## Exercise prompt
Of all the lines below, output only those starting at the one with "Ces travaux portant" and ending at the one with "Ce méta-heuristique a", both ends included, exactly as written.

───── Task material ─────

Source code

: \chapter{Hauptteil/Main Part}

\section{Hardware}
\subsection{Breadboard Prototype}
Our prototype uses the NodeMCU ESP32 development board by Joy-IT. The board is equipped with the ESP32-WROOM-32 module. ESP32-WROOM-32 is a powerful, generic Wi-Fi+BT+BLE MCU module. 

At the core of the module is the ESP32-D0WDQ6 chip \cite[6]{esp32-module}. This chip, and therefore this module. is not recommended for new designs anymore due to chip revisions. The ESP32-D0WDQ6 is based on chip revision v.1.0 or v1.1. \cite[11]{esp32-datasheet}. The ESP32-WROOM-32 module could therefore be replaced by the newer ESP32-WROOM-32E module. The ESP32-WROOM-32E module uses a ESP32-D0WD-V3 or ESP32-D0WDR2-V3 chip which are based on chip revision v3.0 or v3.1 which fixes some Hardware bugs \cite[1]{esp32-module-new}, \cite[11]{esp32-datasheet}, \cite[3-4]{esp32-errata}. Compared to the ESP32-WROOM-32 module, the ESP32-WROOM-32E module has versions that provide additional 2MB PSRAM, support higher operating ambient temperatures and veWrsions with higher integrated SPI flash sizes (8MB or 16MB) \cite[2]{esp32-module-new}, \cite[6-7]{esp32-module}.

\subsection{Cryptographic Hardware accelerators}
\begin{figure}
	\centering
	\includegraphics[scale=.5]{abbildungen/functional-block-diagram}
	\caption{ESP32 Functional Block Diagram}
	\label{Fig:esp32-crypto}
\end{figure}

─────
───── Task material ─────

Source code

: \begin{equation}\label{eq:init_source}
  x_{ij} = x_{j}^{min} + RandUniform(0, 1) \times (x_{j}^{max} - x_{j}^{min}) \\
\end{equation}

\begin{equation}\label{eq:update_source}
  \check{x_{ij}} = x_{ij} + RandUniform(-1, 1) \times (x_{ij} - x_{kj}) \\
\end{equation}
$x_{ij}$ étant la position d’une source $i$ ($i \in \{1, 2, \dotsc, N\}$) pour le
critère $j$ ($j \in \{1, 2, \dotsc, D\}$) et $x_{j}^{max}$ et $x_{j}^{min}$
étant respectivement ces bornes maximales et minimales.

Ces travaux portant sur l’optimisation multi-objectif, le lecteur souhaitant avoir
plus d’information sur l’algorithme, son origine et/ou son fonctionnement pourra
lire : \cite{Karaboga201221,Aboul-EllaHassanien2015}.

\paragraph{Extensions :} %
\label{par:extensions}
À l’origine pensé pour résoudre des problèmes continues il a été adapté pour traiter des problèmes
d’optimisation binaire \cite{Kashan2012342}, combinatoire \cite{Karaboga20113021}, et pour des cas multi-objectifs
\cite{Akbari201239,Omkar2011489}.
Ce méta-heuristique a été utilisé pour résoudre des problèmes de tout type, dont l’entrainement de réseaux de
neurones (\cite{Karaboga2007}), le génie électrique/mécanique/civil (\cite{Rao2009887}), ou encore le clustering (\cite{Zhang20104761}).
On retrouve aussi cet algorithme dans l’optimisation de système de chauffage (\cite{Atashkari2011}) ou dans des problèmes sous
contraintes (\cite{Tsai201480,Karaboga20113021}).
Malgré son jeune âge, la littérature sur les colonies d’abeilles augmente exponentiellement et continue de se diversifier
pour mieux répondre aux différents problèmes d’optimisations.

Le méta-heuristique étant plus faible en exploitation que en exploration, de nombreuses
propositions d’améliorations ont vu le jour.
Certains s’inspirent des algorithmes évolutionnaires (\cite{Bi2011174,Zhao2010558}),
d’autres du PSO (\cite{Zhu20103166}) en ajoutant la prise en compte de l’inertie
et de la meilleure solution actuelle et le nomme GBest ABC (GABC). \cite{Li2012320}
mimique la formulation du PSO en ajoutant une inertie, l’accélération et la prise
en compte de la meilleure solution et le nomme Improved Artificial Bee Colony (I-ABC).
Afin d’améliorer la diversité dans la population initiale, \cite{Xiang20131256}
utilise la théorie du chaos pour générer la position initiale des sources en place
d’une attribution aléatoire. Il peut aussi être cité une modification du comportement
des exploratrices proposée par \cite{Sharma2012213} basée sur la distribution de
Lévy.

─────
───── Task material ─────

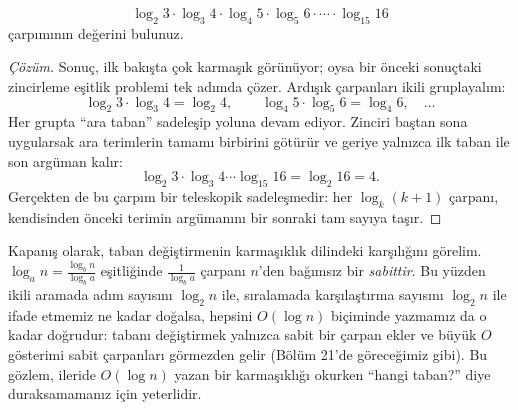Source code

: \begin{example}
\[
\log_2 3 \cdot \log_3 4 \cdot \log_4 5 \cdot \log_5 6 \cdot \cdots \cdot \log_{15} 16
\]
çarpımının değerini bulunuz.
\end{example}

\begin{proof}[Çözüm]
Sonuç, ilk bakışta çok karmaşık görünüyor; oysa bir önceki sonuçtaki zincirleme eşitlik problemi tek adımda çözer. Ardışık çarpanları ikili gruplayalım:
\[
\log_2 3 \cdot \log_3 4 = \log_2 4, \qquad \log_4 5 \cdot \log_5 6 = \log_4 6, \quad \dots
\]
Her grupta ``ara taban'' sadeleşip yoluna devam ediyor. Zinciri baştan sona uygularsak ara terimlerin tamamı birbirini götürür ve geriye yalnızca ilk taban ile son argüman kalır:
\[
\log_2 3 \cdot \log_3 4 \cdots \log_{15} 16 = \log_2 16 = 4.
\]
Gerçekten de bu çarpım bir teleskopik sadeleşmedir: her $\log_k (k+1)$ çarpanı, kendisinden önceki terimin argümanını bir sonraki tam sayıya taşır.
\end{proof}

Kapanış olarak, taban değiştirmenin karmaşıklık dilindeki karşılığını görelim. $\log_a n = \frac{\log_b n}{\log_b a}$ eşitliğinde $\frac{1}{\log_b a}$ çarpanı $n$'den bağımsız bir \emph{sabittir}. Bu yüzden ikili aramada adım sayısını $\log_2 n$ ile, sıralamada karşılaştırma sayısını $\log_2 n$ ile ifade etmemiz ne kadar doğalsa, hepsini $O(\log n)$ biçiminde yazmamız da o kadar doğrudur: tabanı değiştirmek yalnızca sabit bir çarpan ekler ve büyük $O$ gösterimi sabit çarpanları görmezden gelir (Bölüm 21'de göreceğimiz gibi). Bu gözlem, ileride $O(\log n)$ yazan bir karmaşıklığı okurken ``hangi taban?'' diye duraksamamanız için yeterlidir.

─────

## Answer box
Ces travaux portant sur l’optimisation multi-objectif, le lecteur souhaitant avoir
plus d’information sur l’algorithme, son origine et/ou son fonctionnement pourra
lire : \cite{Karaboga201221,Aboul-EllaHassanien2015}.

\paragraph{Extensions :} %
\label{par:extensions}
À l’origine pensé pour résoudre des problèmes continues il a été adapté pour traiter des problèmes
d’optimisation binaire \cite{Kashan2012342}, combinatoire \cite{Karaboga20113021}, et pour des cas multi-objectifs
\cite{Akbari201239,Omkar2011489}.
Ce méta-heuristique a été utilisé pour résoudre des problèmes de tout type, dont l’entrainement de réseaux de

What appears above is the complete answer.